Here’s an interesting piece for those of us who identify with the term “post-evangelical.” In U.S. Catholic, Heather Grennan Gary writes about what Catholics can learn from evangelicals. It says Catholics should take three lessons from evangelicals: “building relationships, creating a culture of conversion and discipleship, and teaching young people how to tell their faith stories.” It is replete with language I consider evangelicalese: “encountering Christ,” “personal relationship with Jesus Christ,” and “experiencing God.”

Here is a quote from Father William J. O’Malley, about Catholic catechism: 

They’ve substituted formulas and catechism answers for an experience of God. … No one is converted at the end of a catechism.

Much of the article seems to come down to “Catholics should feel more.”

As long as we’re on the topic of conversion, the funny thing, of course, is that a lot of evangelicals drawn to Catholicism think “Evangelicals should feel less. They should think more, like Catholics do.” That emotional “experience of God” is impossible for many of them to sustain without the thinking and the catechism and the long, dry tradition of scholarship.

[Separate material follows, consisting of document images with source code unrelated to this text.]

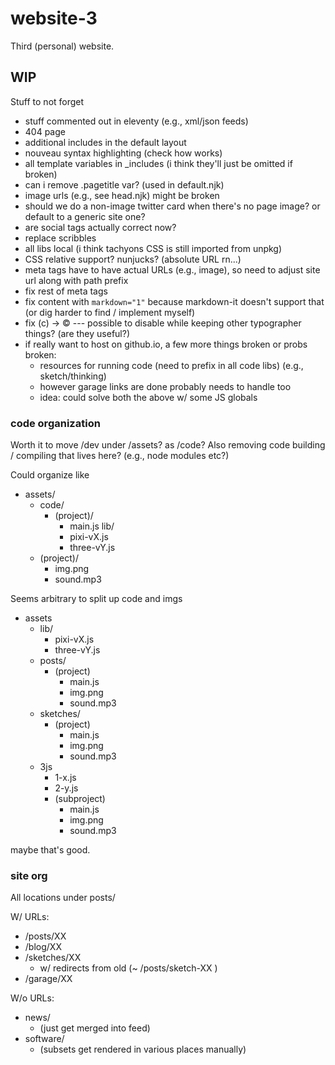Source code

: # website-3

Third (personal) website.

## WIP

Stuff to not forget

- stuff commented out in eleventy (e.g., xml/json feeds)
- 404 page
- additional includes in the default layout
- nouveau syntax highlighting (check how works)
- all template variables in _includes (i think they'll just be omitted if broken)
- can i remove .pagetitle var? (used in default.njk)
- image urls (e.g., see head.njk) might be broken
- should we do a non-image twitter card when there's no page image? or default to a generic site one?
- are social tags actually correct now?
- replace scribbles
- all libs local (i think tachyons CSS is still imported from unpkg)
- CSS relative support? nunjucks? (absolute URL rn...)
- meta tags have to have actual URLs (e.g., image), so need to adjust site url along with path prefix
- fix rest of meta tags
- fix content with `markdown="1"` because markdown-it doesn't support that (or dig harder to find / implement myself)
- fix (c) -> © --- possible to disable while keeping other typographer things? (are they useful?)
- if really want to host on github.io, a few more things broken or probs broken:
    - resources for running code (need to prefix in all code libs) (e.g., sketch/thinking)
    - however garage links are done probably needs to handle too
    - idea: could solve both the above w/ some JS globals

### code organization

Worth it to move /dev under /assets? as /code?
Also removing code building / compiling that lives here? (e.g., node modules etc?)

Could organize like

- assets/
    - code/
        - (project)/
            - main.js
        lib/
            - pixi-vX.js
            - three-vY.js
    - (project)/
        - img.png
        - sound.mp3

Seems arbitrary to split up code and imgs

- assets
    - lib/
        - pixi-vX.js
        - three-vY.js
    - posts/
        - (project)
            - main.js
            - img.png
            - sound.mp3
    - sketches/
        - (project)
            - main.js
            - img.png
            - sound.mp3
    - 3js
        - 1-x.js
        - 2-y.js
        - (subproject)
            - main.js
            - img.png
            - sound.mp3

maybe that's good.

### site org

All locations under posts/

W/ URLs:
- /posts/XX
- /blog/XX
- /sketches/XX
    - w/ redirects from old (~ /posts/sketch-XX )
- /garage/XX

W/o URLs:
- news/
    - (just get merged into feed)
- software/
    - (subsets get rendered in various places manually)
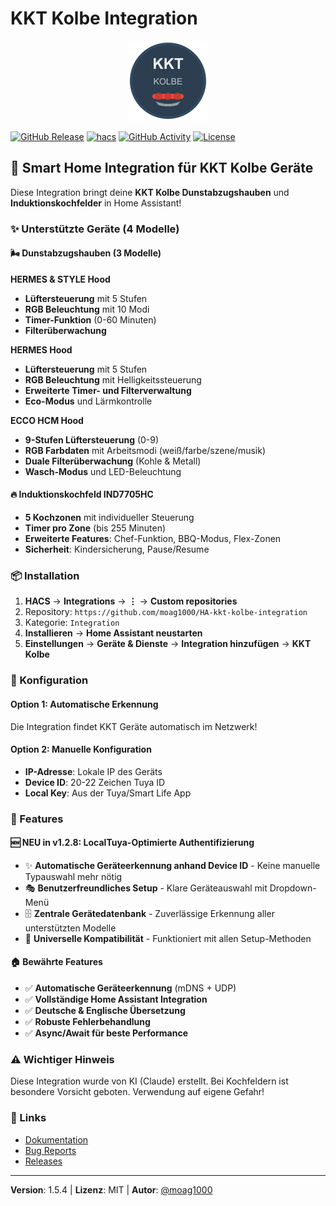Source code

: # KKT Kolbe Integration

<div align="center">
  <img src="https://raw.githubusercontent.com/moag1000/HA-kkt-kolbe-integration/main/icon.png" alt="KKT Kolbe Logo" width="128" height="128">
</div>

[![GitHub Release][releases-shield]][releases]
[![hacs][hacsbadge]][hacs]
[![GitHub Activity][commits-shield]][commits]
[![License][license-shield]][license-url]

## 🚀 Smart Home Integration für KKT Kolbe Geräte

Diese Integration bringt deine **KKT Kolbe Dunstabzugshauben** und **Induktionskochfelder** in Home Assistant!

### ✨ Unterstützte Geräte (4 Modelle)

#### 🌬️ Dunstabzugshauben (3 Modelle)

**HERMES & STYLE Hood**
- **Lüftersteuerung** mit 5 Stufen
- **RGB Beleuchtung** mit 10 Modi
- **Timer-Funktion** (0-60 Minuten)
- **Filterüberwachung**

**HERMES Hood**
- **Lüftersteuerung** mit 5 Stufen
- **RGB Beleuchtung** mit Helligkeitssteuerung
- **Erweiterte Timer- und Filterverwaltung**
- **Eco-Modus** und Lärmkontrolle

**ECCO HCM Hood**
- **9-Stufen Lüftersteuerung** (0-9)
- **RGB Farbdaten** mit Arbeitsmodi (weiß/farbe/szene/musik)
- **Duale Filterüberwachung** (Kohle & Metall)
- **Wasch-Modus** und LED-Beleuchtung

#### 🔥 Induktionskochfeld IND7705HC
- **5 Kochzonen** mit individueller Steuerung
- **Timer pro Zone** (bis 255 Minuten)
- **Erweiterte Features**: Chef-Funktion, BBQ-Modus, Flex-Zonen
- **Sicherheit**: Kindersicherung, Pause/Resume

### 📦 Installation

1. **HACS** → **Integrations** → **⋮** → **Custom repositories**
2. Repository: `https://github.com/moag1000/HA-kkt-kolbe-integration`
3. Kategorie: `Integration`
4. **Installieren** → **Home Assistant neustarten**
5. **Einstellungen** → **Geräte & Dienste** → **Integration hinzufügen** → **KKT Kolbe**

### 🔧 Konfiguration

#### Option 1: Automatische Erkennung
Die Integration findet KKT Geräte automatisch im Netzwerk!

#### Option 2: Manuelle Konfiguration
- **IP-Adresse**: Lokale IP des Geräts
- **Device ID**: 20-22 Zeichen Tuya ID
- **Local Key**: Aus der Tuya/Smart Life App

### 🎯 Features

#### 🆕 NEU in v1.2.8: LocalTuya-Optimierte Authentifizierung
- ✨ **Automatische Geräteerkennung anhand Device ID** - Keine manuelle Typauswahl mehr nötig
- 🎭 **Benutzerfreundliches Setup** - Klare Geräteauswahl mit Dropdown-Menü
- 🗄️ **Zentrale Gerätedatenbank** - Zuverlässige Erkennung aller unterstützten Modelle
- 🔄 **Universelle Kompatibilität** - Funktioniert mit allen Setup-Methoden

#### 🏠 Bewährte Features
- ✅ **Automatische Geräteerkennung** (mDNS + UDP)
- ✅ **Vollständige Home Assistant Integration**
- ✅ **Deutsche & Englische Übersetzung**
- ✅ **Robuste Fehlerbehandlung**
- ✅ **Async/Await für beste Performance**

### ⚠️ Wichtiger Hinweis

Diese Integration wurde von KI (Claude) erstellt. Bei Kochfeldern ist besondere Vorsicht geboten. Verwendung auf eigene Gefahr!

### 📝 Links

- [Dokumentation](https://github.com/moag1000/HA-kkt-kolbe-integration#readme)
- [Bug Reports](https://github.com/moag1000/HA-kkt-kolbe-integration/issues)
- [Releases](https://github.com/moag1000/HA-kkt-kolbe-integration/releases)

---

**Version**: 1.5.4 | **Lizenz**: MIT | **Autor**: [@moag1000](https://github.com/moag1000)

[commits-shield]: https://img.shields.io/github/commit-activity/y/moag1000/HA-kkt-kolbe-integration.svg?style=for-the-badge
[commits]: https://github.com/moag1000/HA-kkt-kolbe-integration/commits/main
[hacs]: https://github.com/hacs/integration
[hacsbadge]: https://img.shields.io/badge/HACS-Custom-orange.svg?style=for-the-badge
[license-shield]: https://img.shields.io/badge/License-MIT-yellow.svg?style=for-the-badge
[license-url]: https://opensource.org/licenses/MIT
[releases-shield]: https://img.shields.io/badge/version-v1.5.4-blue.svg?style=for-the-badge
[releases]: https://github.com/moag1000/HA-kkt-kolbe-integration/releases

It’s what they find lacking in evangelicalism. It’s ironic: Catholics think Catholics should be more evangelical, and evangelicals think evangelicals should be more Catholic.

Of course it’s the evangelical converts who are the most gung-ho about not being evangelical. I showed this article to my sister, an evangelical convert to Catholicism, who said it’s silly to make Catholics less Catholic: “In the end, the evangelicals are better at being evangelical, so we’ll never beat them at their own game.”

But hey, our personality determines our theology anyway. I’ve always joked that we’re born a certain theology and discover it. Calvinists are born Calvinists. Whether they’re raised Pentecostal or Baptist or not, they’ll unearth their inner Calvinist soon enough. This language of “feeling” and “experiencing” and “thinking” and “reasoning” must show that. Some people feel more; some people think more. Hence the yearning of “feelers” who are born into “thinking” traditions, and the yearning of “thinkers” who are born into “feeling” traditions. Does a lot of our theology boil down to our own personality comfort zones? I think yes.